+++ Exercise material
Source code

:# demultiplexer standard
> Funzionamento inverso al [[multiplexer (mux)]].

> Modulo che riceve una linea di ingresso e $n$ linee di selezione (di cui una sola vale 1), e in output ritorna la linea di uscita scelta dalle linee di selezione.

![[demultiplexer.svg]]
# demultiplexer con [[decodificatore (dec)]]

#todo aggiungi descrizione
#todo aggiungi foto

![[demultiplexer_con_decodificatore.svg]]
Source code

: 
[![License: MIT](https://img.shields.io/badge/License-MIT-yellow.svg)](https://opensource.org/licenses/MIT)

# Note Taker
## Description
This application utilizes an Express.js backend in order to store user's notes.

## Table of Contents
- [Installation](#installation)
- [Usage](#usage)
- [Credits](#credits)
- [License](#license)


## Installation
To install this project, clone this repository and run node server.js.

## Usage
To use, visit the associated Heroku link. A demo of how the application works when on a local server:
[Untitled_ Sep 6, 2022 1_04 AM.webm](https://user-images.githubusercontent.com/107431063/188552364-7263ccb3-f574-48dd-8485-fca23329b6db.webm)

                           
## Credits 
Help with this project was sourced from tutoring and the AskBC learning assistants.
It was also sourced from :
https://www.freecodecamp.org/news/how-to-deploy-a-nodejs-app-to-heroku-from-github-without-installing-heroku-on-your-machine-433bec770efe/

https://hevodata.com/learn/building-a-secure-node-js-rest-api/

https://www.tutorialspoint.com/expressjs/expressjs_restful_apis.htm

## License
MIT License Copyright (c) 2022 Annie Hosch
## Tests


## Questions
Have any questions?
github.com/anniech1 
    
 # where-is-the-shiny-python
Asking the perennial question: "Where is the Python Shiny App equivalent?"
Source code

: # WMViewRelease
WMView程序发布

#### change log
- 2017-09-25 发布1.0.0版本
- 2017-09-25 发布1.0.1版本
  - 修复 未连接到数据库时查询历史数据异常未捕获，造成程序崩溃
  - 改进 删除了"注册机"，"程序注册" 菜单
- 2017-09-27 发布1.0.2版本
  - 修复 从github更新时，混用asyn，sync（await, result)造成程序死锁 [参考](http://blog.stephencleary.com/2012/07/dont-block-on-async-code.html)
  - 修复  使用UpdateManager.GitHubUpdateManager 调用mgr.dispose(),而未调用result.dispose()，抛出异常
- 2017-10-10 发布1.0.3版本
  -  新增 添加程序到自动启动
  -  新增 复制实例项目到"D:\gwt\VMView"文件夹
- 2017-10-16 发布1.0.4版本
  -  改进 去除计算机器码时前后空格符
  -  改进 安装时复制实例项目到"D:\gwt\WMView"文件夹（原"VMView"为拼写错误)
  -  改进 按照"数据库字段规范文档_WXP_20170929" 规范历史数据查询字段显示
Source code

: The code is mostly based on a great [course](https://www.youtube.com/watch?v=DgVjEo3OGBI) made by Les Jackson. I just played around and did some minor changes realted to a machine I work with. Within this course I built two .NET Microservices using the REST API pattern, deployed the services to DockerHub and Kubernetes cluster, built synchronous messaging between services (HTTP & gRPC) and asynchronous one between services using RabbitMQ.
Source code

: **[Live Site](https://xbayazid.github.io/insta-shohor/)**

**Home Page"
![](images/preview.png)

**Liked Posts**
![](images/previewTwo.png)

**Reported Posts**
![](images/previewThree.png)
++++++
The records above must be retyped in full, exactly as written.

→ Solved exercise:
Source code

:# demultiplexer standard
> Funzionamento inverso al [[multiplexer (mux)]].

> Modulo che riceve una linea di ingresso e $n$ linee di selezione (di cui una sola vale 1), e in output ritorna la linea di uscita scelta dalle linee di selezione.

![[demultiplexer.svg]]
# demultiplexer con [[decodificatore (dec)]]

#todo aggiungi descrizione
#todo aggiungi foto

![[demultiplexer_con_decodificatore.svg]]
Source code

: 
[![License: MIT](https://img.shields.io/badge/License-MIT-yellow.svg)](https://opensource.org/licenses/MIT)

# Note Taker
## Description
This application utilizes an Express.js backend in order to store user's notes.

## Table of Contents
- [Installation](#installation)
- [Usage](#usage)
- [Credits](#credits)
- [License](#license)


## Installation
To install this project, clone this repository and run node server.js.

## Usage
To use, visit the associated Heroku link. A demo of how the application works when on a local server:
[Untitled_ Sep 6, 2022 1_04 AM.webm](https://user-images.githubusercontent.com/107431063/188552364-7263ccb3-f574-48dd-8485-fca23329b6db.webm)

                           
## Credits 
Help with this project was sourced from tutoring and the AskBC learning assistants.
It was also sourced from :
https://www.freecodecamp.org/news/how-to-deploy-a-nodejs-app-to-heroku-from-github-without-installing-heroku-on-your-machine-433bec770efe/

https://hevodata.com/learn/building-a-secure-node-js-rest-api/

https://www.tutorialspoint.com/expressjs/expressjs_restful_apis.htm

## License
MIT License Copyright (c) 2022 Annie Hosch
## Tests


## Questions
Have any questions?
github.com/anniech1 
    
 # where-is-the-shiny-python
Asking the perennial question: "Where is the Python Shiny App equivalent?"
Source code

: # WMViewRelease
WMView程序发布

#### change log
- 2017-09-25 发布1.0.0版本
- 2017-09-25 发布1.0.1版本
  - 修复 未连接到数据库时查询历史数据异常未捕获，造成程序崩溃
  - 改进 删除了"注册机"，"程序注册" 菜单
- 2017-09-27 发布1.0.2版本
  - 修复 从github更新时，混用asyn，sync（await, result)造成程序死锁 [参考](http://blog.stephencleary.com/2012/07/dont-block-on-async-code.html)
  - 修复  使用UpdateManager.GitHubUpdateManager 调用mgr.dispose(),而未调用result.dispose()，抛出异常
- 2017-10-10 发布1.0.3版本
  -  新增 添加程序到自动启动
  -  新增 复制实例项目到"D:\gwt\VMView"文件夹
- 2017-10-16 发布1.0.4版本
  -  改进 去除计算机器码时前后空格符
  -  改进 安装时复制实例项目到"D:\gwt\WMView"文件夹（原"VMView"为拼写错误)
  -  改进 按照"数据库字段规范文档_WXP_20170929" 规范历史数据查询字段显示
Source code

: The code is mostly based on a great [course](https://www.youtube.com/watch?v=DgVjEo3OGBI) made by Les Jackson. I just played around and did some minor changes realted to a machine I work with. Within this course I built two .NET Microservices using the REST API pattern, deployed the services to DockerHub and Kubernetes cluster, built synchronous messaging between services (HTTP & gRPC) and asynchronous one between services using RabbitMQ.
Source code

: **[Live Site](https://xbayazid.github.io/insta-shohor/)**

**Home Page"
![](images/preview.png)

**Liked Posts**
![](images/previewTwo.png)

**Reported Posts**
![](images/previewThree.png)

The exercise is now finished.